Strategicamente
importante, il maniero fu oggetto di contese nel corso
dei secoli. All’inizio del XVIII secolo venne
distrutto e sulle rovine fu innalzata l’attuale costruzione,
improntata al classicismo dello Juvarra su disegno del Conte
Giacinto Roero.
Ottimamente conservato, il Castello colpisce per l’imponente
e raffinata mole e per la bellezza dei giardini all’italiana,
uno posto lateralmente ed uno di fronte all'ingresso posteriore.

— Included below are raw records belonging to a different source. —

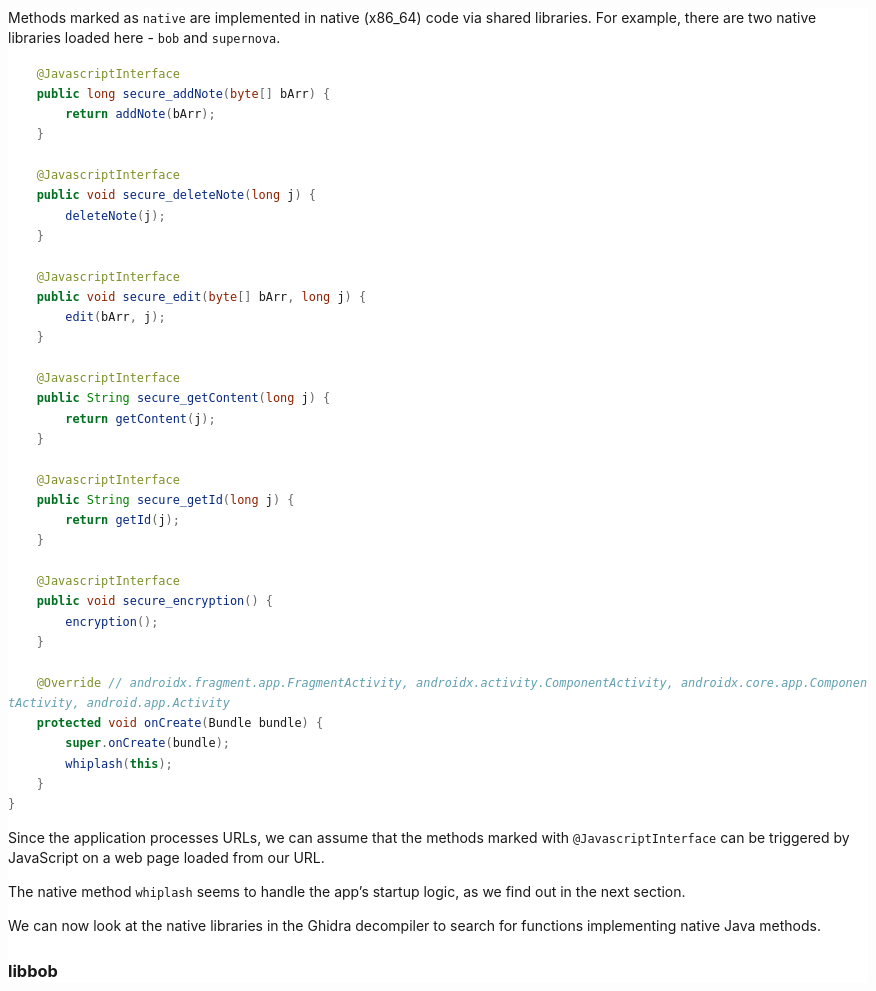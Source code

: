 Methods marked as `native` are implemented in native (x86_64) code via shared libraries. For example, there are two native libraries loaded here - `bob` and `supernova`.

```java
    @JavascriptInterface
    public long secure_addNote(byte[] bArr) {
        return addNote(bArr);
    }

    @JavascriptInterface
    public void secure_deleteNote(long j) {
        deleteNote(j);
    }

    @JavascriptInterface
    public void secure_edit(byte[] bArr, long j) {
        edit(bArr, j);
    }

    @JavascriptInterface
    public String secure_getContent(long j) {
        return getContent(j);
    }

    @JavascriptInterface
    public String secure_getId(long j) {
        return getId(j);
    }

    @JavascriptInterface
    public void secure_encryption() {
        encryption();
    }

    @Override // androidx.fragment.app.FragmentActivity, androidx.activity.ComponentActivity, androidx.core.app.ComponentActivity, android.app.Activity
    protected void onCreate(Bundle bundle) {
        super.onCreate(bundle);
        whiplash(this);
    }
}
```

Since the application processes URLs, we can assume that the methods marked with `@JavascriptInterface` can be triggered by JavaScript on a web page loaded from our URL.

The native method `whiplash` seems to handle the app’s startup logic, as we find out in the next section.

We can now look at the native libraries in the Ghidra decompiler to search for functions implementing native Java methods.

### libbob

Il primo, di forma trapezoidale realizzato al posto
dell'originario maneggio, riprende nelle forme la moda dei
giardini labirintici, seppur in maniera molto semplificata
e con dimensioni ridotte. Nelle
immediate vicinanze del giardino sorge la Cappella Patronale
di S.Teresa, fatta edificare dal figlio di Carlo Giacinto
Roero, Giuseppe Traiano, a ricordo del padre. A pianta ellittica,
sormontata da una cupola anch'essa di forma ellittica, custodisce
all'interno gli arredi originali. Sul
retro del castello sorge il secondo giardino all'italiana,
disegnato dal Conte, in collaborazione con il giardiniere
del vicino castello di Govone, nel 1773. Il giardino conserva
intatto lo stile dell'epoca, colpendo per la disposizione
scenografica e per la sapiente commistione di siepi ornamentali,
vasi di limoni e pianticelle di rose.